IGR’s job is to ensure that local planning and development includes provision of transportation choices, such as transit, rail, air service, walking and biking. As owner/operator of the State Highway System, Caltrans has a stewardship responsibility that is mandated by the Legislature.  By advocating community designs and managing transportation corridors that promote efficient and sustainable land use, the Department protects the public’s interests.

The District 7 IGR unit is headed up by Dianna Watson, who supervises a group of five that includes an entry level planner, an associate level planner and three engineers.  “We can’t say ‘don’t build’ but we make sure that impacts make it into the environmental document,” she said. “Our process involves looking for projects that the developer can contribute to so that if they are creating an impact, they have to fix it—we ask them to pay their fair share towards mitigation.”

The IGR unit also drafts the mitigation agreement, which can include “other potential credits” (towards other local projects) the developer can use.  Then, it’s up to the lead agency to implement mitigation. 

Recent mitigation efforts include the collection of private funds by the city of Santa Clarita and Los Angeles County to widen the SR-126 bridge over I-5; contribution by the Playa Vista development project in the Westchester area to widening Lincoln Boulevard (SR-1); private funds collected by the city of Carson to redesign the I-405 Avalon Boulevard interchange; installation of a traffic signal at the eastbound I-210 exit to Baldwin Avenue by the Santa Anita Westfield Mall in the city of Arcadia; installation of new traffic signals at the westbound I-10 off-ramp to Puente Avenue by the Walmart Store; and the city of Baldwin Park’s contribution of $250,000 to the construction of High Occupancy Vehicle (HOV) lanes on SR-60 from I-605 to SR-57 to mitigate for its extension of the Puente Hills Landfill.

The IGR group works to get transportation mitigation commitments during the environmental phase of local development projects.  When developments are actually built and are required to comply with physical improvements, Caltrans Office of Permits takes over.  When mitigation improvements require a Project Study Report, the Office of Project Studies takes over.  If development proposals are not approved by the local city, then obviously any mitigation commitments are not implemented.
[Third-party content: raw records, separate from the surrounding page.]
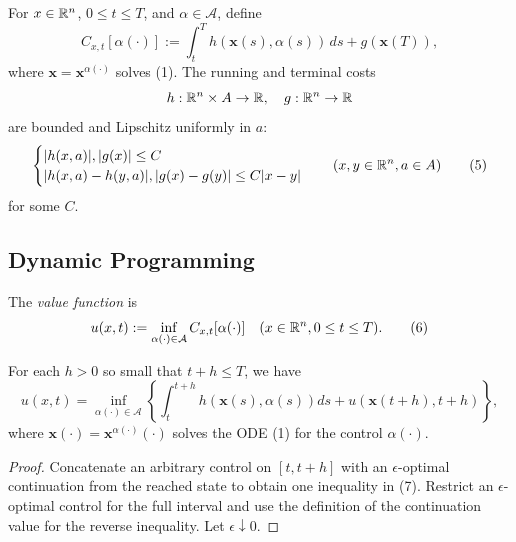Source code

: \begin{definition}
\label{def:control-cost-functional}

For $x\in\R^n$, $0\leq t\leq T$, and $\alpha\in\mathcal A$, define
\[
C_{x,t}[\alpha(\cdot)] := \int_t^T h(\mathbf x(s), \alpha(s)) \, ds + g(\mathbf x(T)),
\tag{4}
\]
where $\mathbf x=\mathbf x^{\alpha(\cdot)}$ solves (1). The running and terminal costs
\[
h : \R^n \times A \to \R, \quad g : \R^n \to \R
\]
are bounded and Lipschitz uniformly in $a$:
\[
\begin{cases} |h(x, a)|, |g(x)| \le C \\ |h(x, a) - h(y, a)|, |g(x) - g(y)| \le C|x - y| \end{cases} \quad (x, y \in \R^n, a \in A)
\tag{5}
\]
for some $C$.
\end{definition}

\subsection{Dynamic Programming}

\begin{definition}
\label{def:value-function}

The \textit{value function} is
\[
u(x,t) := \inf_{\alpha(\cdot) \in \mathcal{A}} C_{x,t}[\alpha(\cdot)] \quad (x \in \R^n, 0 \le t \le T).
\tag{6}
\]
\end{definition}

\begin{theorem}
\label{thm:dynamic-programming-optimality-conditions}

For each $h > 0$ so small that $t + h \leq T$, we have
\[
u(x,t) = \inf_{\alpha(\cdot) \in \mathcal{A}} \left\{ \int_t^{t+h} h(\mathbf{x}(s), \alpha(s)) ds + u(\mathbf{x}(t+h), t+h) \right\},
\tag{7}
\]
where $\mathbf{x}(\cdot) = \mathbf{x}^{\alpha(\cdot)}(\cdot)$ solves the ODE (1) for the control $\alpha(\cdot)$.
\end{theorem}

\begin{proof}
\sketch Concatenate an arbitrary control on $[t,t+h]$ with an $\epsilon$-optimal continuation from the reached state to obtain one inequality in (7). Restrict an $\epsilon$-optimal control for the full interval and use the definition of the continuation value for the reverse inequality. Let $\epsilon\downarrow0$.
\end{proof}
While that can happen, it would be it would be very unusual, Watson said. “For the most part, we really work hard with the local agencies towards the best possible outcome.”

Through the CEQA process, local jurisdictions are required to notify Caltrans of their development plans to obtain our input.  Typically, when IGR receives them, it makes copies and circulates the information to the divisions that might have input, coordinating mostly with Freeway Operations and Traffic Investigations.

For instance, the Traffic Impact Analysis prepared for the Santa Anita Westfield Mall expansion and the Traffic Study prepared for the proposed NBC Universal Vision project were reviewed by Freeway Operations. Traffic Investigations reviewed a Traffic Impact Study (TIS) for a proposed  new Sports Complex for Claremont Colleges to be located adjacent to Foothill Boulevard in the city of Claremont.  IGR will request a TIS for the proposed NFL Stadium in Downtown Los Angeles.

Currently, the unit is looking at six major projects in which it will provide information to Caltrans Legal and the Planning Deputy. Each unit member generally is working on 11 smaller projects at one time.

“We’re developing relationships with the lead agencies so they will involve us as early as possible,” Watson said, adding that the unit tries to get ahead of the process by contacting a city as soon as it becomes aware of a proposed development.

“We like to do early collaboration with local agencies,” she said. “Bringing them onboard as soon as possible is in everyone’s best interests.”

 







 

How IGR basically interacts with the community. An artist's rendering of the proposed NFL Stadium in downtown Los Angeles. The district's IGR unit  is evaluating its impact to local freeways. Caltrans Planning Division is involved in Smart Mobility decisions, which include multi-modal transportation options. IGR plays a big role in helping to create sustainable communities.